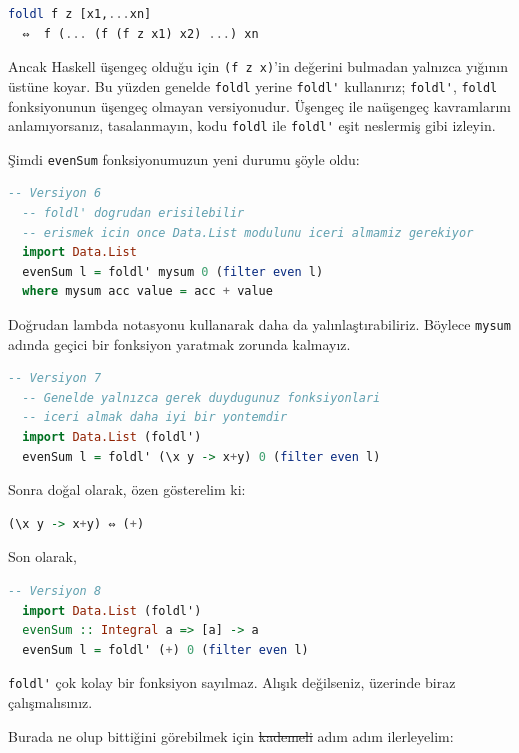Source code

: \documentclass[a4paper,14pt,openany]{extbook} %
\begin{document}
\begin{lstlisting}[language=Haskell]
  foldl f z [x1,...xn]
  ⇔  f (... (f (f z x1) x2) ...) xn
\end{lstlisting}

Ancak Haskell üşengeç olduğu için \lstinline!(f z x)!'in değerini
bulmadan yalnızca yığının üstüne koyar. Bu yüzden genelde
\lstinline!foldl! yerine \lstinline!foldl'! kullanırız;
\lstinline!foldl'!, \lstinline!foldl! fonksiyonunun üşengeç olmayan
versiyonudur. Üşengeç ile naüşengeç kavramlarını anlamıyorsanız,
tasalanmayın, kodu \lstinline!foldl! ile \lstinline!foldl'! eşit
neslermiş gibi izleyin.

Şimdi \lstinline!evenSum! fonksiyonumuzun yeni durumu şöyle oldu:

\begin{lstlisting}[language=Haskell]
  -- Versiyon 6
  -- foldl' dogrudan erisilebilir
  -- erismek icin once Data.List modulunu iceri almamiz gerekiyor
  import Data.List
  evenSum l = foldl' mysum 0 (filter even l)
  where mysum acc value = acc + value
\end{lstlisting}

Doğrudan lambda notasyonu kullanarak daha da yalınlaştırabiliriz.
Böylece \lstinline!mysum! adında geçici bir fonksiyon yaratmak zorunda
kalmayız.

\begin{lstlisting}[language=Haskell]
  -- Versiyon 7
  -- Genelde yalnızca gerek duydugunuz fonksiyonlari
  -- iceri almak daha iyi bir yontemdir
  import Data.List (foldl')
  evenSum l = foldl' (\x y -> x+y) 0 (filter even l)
\end{lstlisting}

Sonra doğal olarak, özen gösterelim ki:

\begin{lstlisting}[language=Haskell]
  (\x y -> x+y) ⇔ (+)
\end{lstlisting}

Son olarak,

\begin{lstlisting}[language=Haskell]
  -- Versiyon 8
  import Data.List (foldl')
  evenSum :: Integral a => [a] -> a
  evenSum l = foldl' (+) 0 (filter even l)
\end{lstlisting}

\lstinline!foldl'! çok kolay bir fonksiyon sayılmaz. Alışık
değilseniz, üzerinde biraz çalışmalısınız.

Burada ne olup bittiğini görebilmek için \st{kademeli} adım adım ilerleyelim:
\end{document}
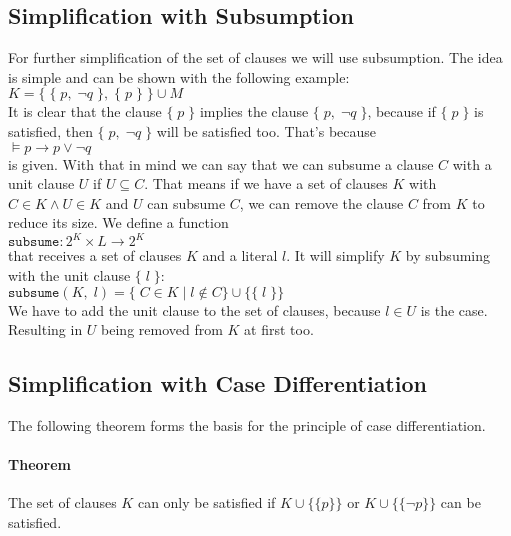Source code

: \subsection{Simplification with Subsumption}
\label{sub:sciDavisPutnamSubsumption}
For further simplification of the set of clauses we will use subsumption. The idea is simple and can be shown with the following example:
\\
\hspace*{1.3cm} $K = \{\; \{\; p,\; \neg q \;\},\; \{\; p\; \}\; \} \cup M$
\\[0.2cm]
It is clear that the clause $\{\; p\; \}$ implies the clause $\{\; p,\; \neg q \;\}$, because if $\{\; p\; \}$ is satisfied, then $\{\; p,\; \neg q \;\}$ will be satisfied too. That's because
\\
\hspace*{1.3cm} $\models p \to p \lor \neg q$
\\[0.2cm]
is given. With that in mind we can say that we can subsume a clause $C$ with a unit clause $U$ if $U \subseteq C$. That means if we have a set of clauses $K$ with $C \in K \land U \in K$ and $U$ can subsume $C$, we can remove the clause $C$ from $K$ to reduce its size. We define a function
\\
\hspace*{1.3cm} $\texttt{subsume}: 2^{K} \times L \to 2^{K}$
\\[0.2cm]
that receives a set of clauses $K$ and a literal $l$. It will simplify $K$ by subsuming with the unit clause $\{\; l\; \}$:
\\
\hspace*{1.3cm} $\texttt{subsume}(K,\; l) = \{\; C \in K\; |\; l \notin C\} \cup \{\{\; l\; \}\}$
\\[0.2cm]
We have to add the unit clause to the set of clauses, because $l \in U$ is the case. Resulting in $U$ being removed from $K$ at first too. \cite{Stroetman2019}

\subsection{Simplification with Case Differentiation}
\label{sub:sciDavisPutnamCaseDiv}
The following theorem forms the basis for the principle of case differentiation.

\paragraph{Theorem}
The set of clauses $K$ can only be satisfied if $K \cup \bigl\{\{p\}\bigr\}$ or $K \cup \bigl\{\{\neg p\}\bigr\}$ can be satisfied.

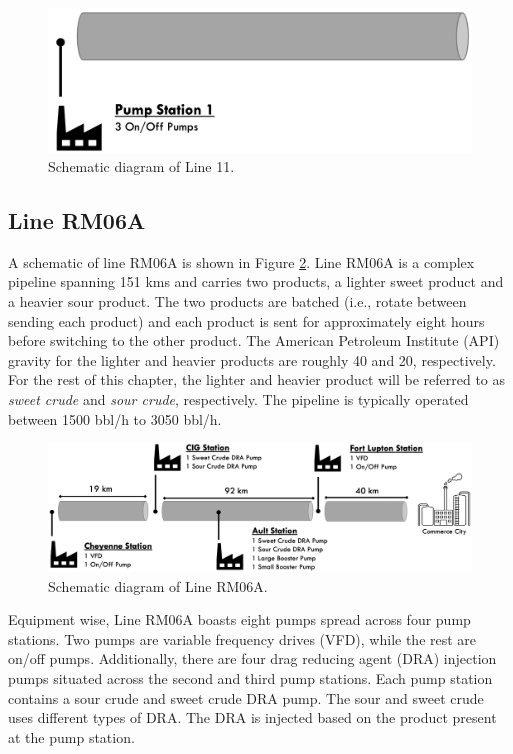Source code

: \begin{figure}[h]
    \centering
    \includegraphics[scale=0.45]{images/08Line11.png}
    \caption{Schematic diagram of Line 11.}
    \label{fig:08Line11}
\end{figure}


\subsection{Line RM06A}
A schematic of line RM06A is shown in Figure \ref{fig:08RM06A}.  Line RM06A is a complex pipeline spanning 151 kms and carries two products, a lighter sweet product and a heavier sour product. The two products are batched (i.e., rotate between sending each product) and each product is sent for approximately eight hours before switching to the other product. The American Petroleum Institute (API) gravity for the lighter and heavier products are roughly 40 and 20, respectively. For the rest of this chapter, the lighter and heavier product will be referred to as \textit{sweet crude} and \textit{sour crude}, respectively. The pipeline is typically operated between 1500 bbl/h to 3050 bbl/h. 

\begin{figure}[h]
    \centering
    \includegraphics[scale=0.35]{images/08RM06A.png}
    \caption{Schematic diagram of Line RM06A.}
    \label{fig:08RM06A}
\end{figure}

Equipment wise, Line RM06A boasts eight pumps spread across four pump stations. Two pumps are variable frequency drives (VFD), while the rest are on/off pumps. Additionally, there are four drag reducing agent (DRA) injection pumps situated across the second and third pump stations. Each pump station contains a sour crude and sweet crude DRA pump. The sour and sweet crude uses different types of DRA.  The DRA is injected based on the product present at the pump station. 

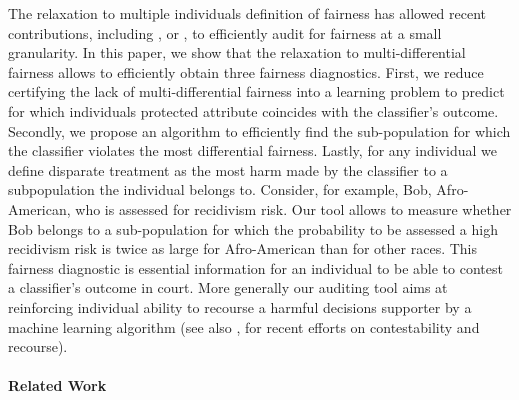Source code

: \documentclass{article}
\begin{document}
 \bigskip
 The relaxation to multiple individuals definition of fairness has allowed recent contributions, including \cite{kim2018fairness}, \cite{hebert2017calibration} or \cite{kearns2017preventing}, to efficiently audit for fairness at a small granularity. In this paper,  we show that the relaxation to multi-differential fairness allows to efficiently obtain three fairness diagnostics.  First, we reduce certifying the lack of multi-differential fairness into a learning problem to predict for which individuals protected attribute coincides with the classifier's outcome. Secondly, we propose an algorithm to efficiently find the sub-population for which the classifier violates the most differential fairness. Lastly, for any individual we define disparate treatment as the most harm made by the classifier to a subpopulation the individual belongs to. Consider, for example, Bob, Afro-American, who is assessed for recidivism risk. Our tool allows to measure whether Bob belongs to a sub-population for which the probability to be assessed a high recidivism risk is twice as large for Afro-American than for other races. This fairness diagnostic is essential information for an individual to be able to contest a classifier's outcome in court. More generally our auditing tool aims at reinforcing individual ability to recourse a harmful decisions supporter by a machine learning algorithm (see also \cite{ustun2018actionable}, \cite{russell2019efficient} for recent efforts on contestability and recourse).  
 
 \paragraph{Related Work}
 
 
\end{document}
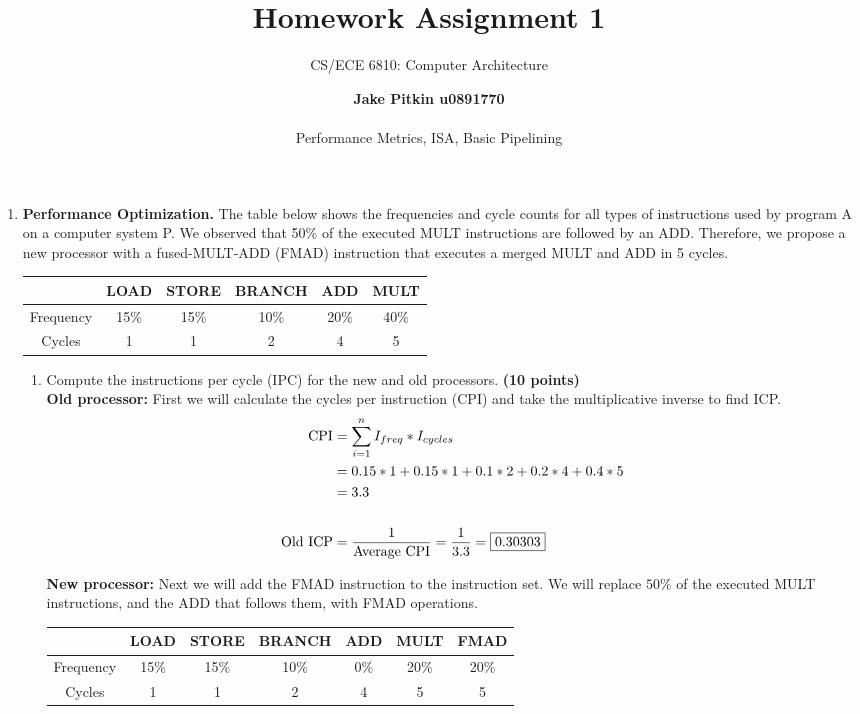 \documentclass[a4paper, 15pt]{exam}
\title{Homework Assignment 1}
\subtitle{CS/ECE 6810: Computer Architecture}
\author{
\textbf{Jake Pitkin u0891770} \\ \\
Performance Metrics, ISA, Basic Pipelining}
\begin{document}
\maketitle

\begin{enumerate}
	\item \textbf {Performance Optimization.}
   The table below shows the frequencies and cycle counts for all types of instructions used by program A on a computer system P. We observed that 50\% of the executed MULT instructions are followed by an ADD. Therefore, we propose a new processor with a fused-MULT-ADD (FMAD) instruction that executes a merged MULT and ADD in 5 cycles.


   \begin{center}
\begin{tabular}{ |c|c|c|c|c|c| } 
 \hline
  & LOAD & STORE & BRANCH & ADD & MULT \\ 
  \hline
 Frequency & 15\% & 15\% & 10\% & 20\% & 40\% \\ \hline
 Cycles & 1 & 1 & 2 &4 & 5 \\ 

\hline
\end{tabular}
\end{center}
	\begin{enumerate}
    \item Compute the instructions per cycle (IPC) for the new and old processors. \textbf{(10 points)} \\
   
   \textbf{Old processor:} First we will calculate the cycles per instruction (CPI) and take the multiplicative inverse to find ICP.  
   \begin{align*} 
   			\text{CPI} &= \sum_{i = 1}^n I_{freq} * I_{cycles} \\
   			  			&= 0.15 * 1 + 0.15 * 1 + 0.1 * 2 + 0.2 * 4 + 0.4 * 5 \\
   			  			&= 3.3 \\ \\
   			  			\text{Old ICP} &= \frac{1}{\text{Average CPI}} = \frac{1}{3.3} = \fbox{0.30303}
   	\end{align*}
   	
   	\textbf{New processor:} Next we will add the FMAD instruction to the instruction set. We will replace $50\%$ of the executed MULT instructions, and the ADD that follows them, with FMAD operations.
   	
   	   \begin{center}
\begin{tabular}{ |c|c|c|c|c|c|c| } 
 \hline
  & LOAD & STORE & BRANCH & ADD & MULT & FMAD \\ 
  \hline
 Frequency & 15\% & 15\% & 10\% & 0\% & 20\% & 20\% \\ \hline
 Cycles & 1 & 1 & 2 &4 & 5 & 5\\ 


\end{tabular}
\end{center}
\end{enumerate}
\end{enumerate}
\end{document}
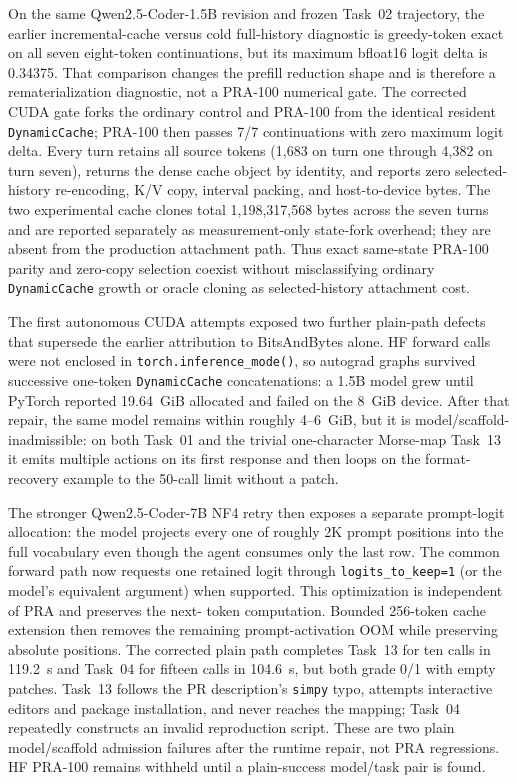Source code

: \documentclass[11pt]{article}
\begin{document}
On the same Qwen2.5-Coder-1.5B revision and frozen Task~02 trajectory, the
earlier incremental-cache versus cold full-history diagnostic is greedy-token
exact on all seven eight-token continuations, but its maximum bfloat16 logit
delta is 0.34375.  That comparison changes the prefill reduction shape and is
therefore a rematerialization diagnostic, not a PRA-100 numerical gate.  The
corrected CUDA gate forks the ordinary control and PRA-100 from the identical
resident \texttt{DynamicCache}; PRA-100 then passes 7/7 continuations with
zero maximum logit delta.  Every turn retains all source tokens (1,683 on turn
one through 4,382 on turn seven), returns the dense cache object by identity,
and reports zero selected-history re-encoding, K/V copy, interval packing, and
host-to-device bytes.  The two experimental cache clones total 1,198,317,568
bytes across the seven turns and are reported separately as measurement-only
state-fork overhead; they are absent from the production attachment path.
Thus exact same-state PRA-100 parity and zero-copy selection coexist without
misclassifying ordinary \texttt{DynamicCache} growth or oracle cloning as
selected-history attachment cost.

The first autonomous CUDA attempts exposed two further plain-path defects that
supersede the earlier attribution to BitsAndBytes alone.  HF forward calls were
not enclosed in \texttt{torch.inference\_mode()}, so autograd graphs survived
successive one-token \texttt{DynamicCache} concatenations: a 1.5B model grew
until PyTorch reported 19.64~GiB allocated and failed on the 8~GiB device.
After that repair, the same model remains within roughly 4--6~GiB, but it is
model/scaffold-inadmissible: on both Task~01 and the trivial one-character
Morse-map Task~13 it emits multiple actions on its first response and then
loops on the format-recovery example to the 50-call limit without a patch.

The stronger Qwen2.5-Coder-7B NF4 retry then exposes a separate prompt-logit
allocation: the model projects every one of roughly 2K prompt positions into
the full vocabulary even though the agent consumes only the last row.  The
common forward path now requests one retained logit through
\texttt{logits\_to\_keep=1} (or the model's equivalent argument) when
supported.  This optimization is independent of PRA and preserves the next-
token computation.  Bounded 256-token cache extension then removes the
remaining prompt-activation OOM while preserving absolute positions.  The
corrected plain path completes Task~13 for ten calls in 119.2~s and Task~04 for
fifteen calls in 104.6~s, but both grade 0/1 with empty patches.  Task~13
follows the PR description's \texttt{simpy} typo, attempts interactive editors
and package installation, and never reaches the mapping; Task~04 repeatedly
constructs an invalid reproduction script.  These are two plain
model/scaffold admission failures after the runtime repair, not PRA
regressions.  HF PRA-100 remains withheld until a plain-success model/task pair
is found.
\end{document}

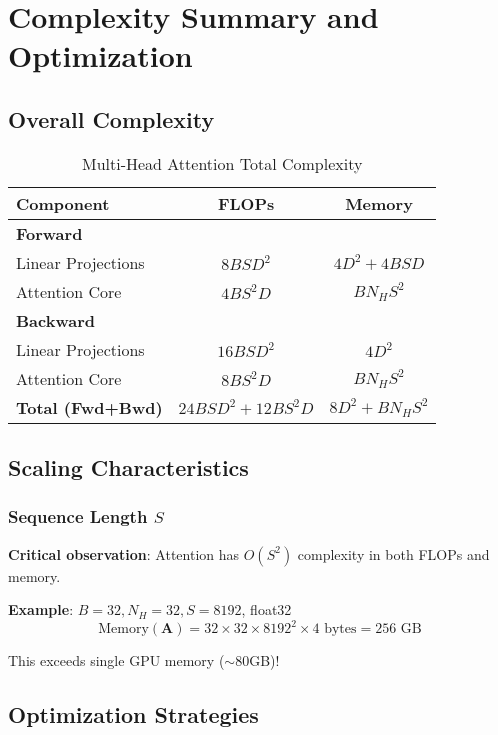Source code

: \documentclass[10pt]{article}
\begin{document}
\section{Complexity Summary and Optimization}
\label{sec:summary}

\subsection{Overall Complexity}

\begin{table}[h]
\centering
\caption{Multi-Head Attention Total Complexity}
\begin{tabular}{lcc}
\toprule
\textbf{Component} & \textbf{FLOPs} & \textbf{Memory} \\
\midrule
\textbf{Forward} & & \\
\quad Linear Projections & $8BSD^2$ & $4D^2 + 4BSD$ \\
\quad Attention Core & $4BS^2D$ & $BN_H S^2$ \\
\midrule
\textbf{Backward} & & \\
\quad Linear Projections & $16BSD^2$ & $4D^2$ \\
\quad Attention Core & $8BS^2D$ & $BN_H S^2$ \\
\midrule
\textbf{Total (Fwd+Bwd)} & $24BSD^2 + 12BS^2D$ & $8D^2 + BN_H S^2$ \\
\bottomrule
\end{tabular}
\end{table}

\subsection{Scaling Characteristics}

\subsubsection{Sequence Length $S$}

\textbf{Critical observation}: Attention has $O(S^2)$ complexity in both FLOPs and memory.

\textbf{Example}: $B=32, N_H=32, S=8192$, float32
\begin{equation}
\text{Memory}(\mathbf{A}) = 32 \times 32 \times 8192^2 \times 4 \text{ bytes} = 256 \text{ GB}
\end{equation}

This exceeds single GPU memory ($\sim$80GB)!

\subsection{Optimization Strategies}
\end{document}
##############################
_The task_
Count, in the data above, the lines that hold "repair". Return only that count.

_Solution to this exercise_
2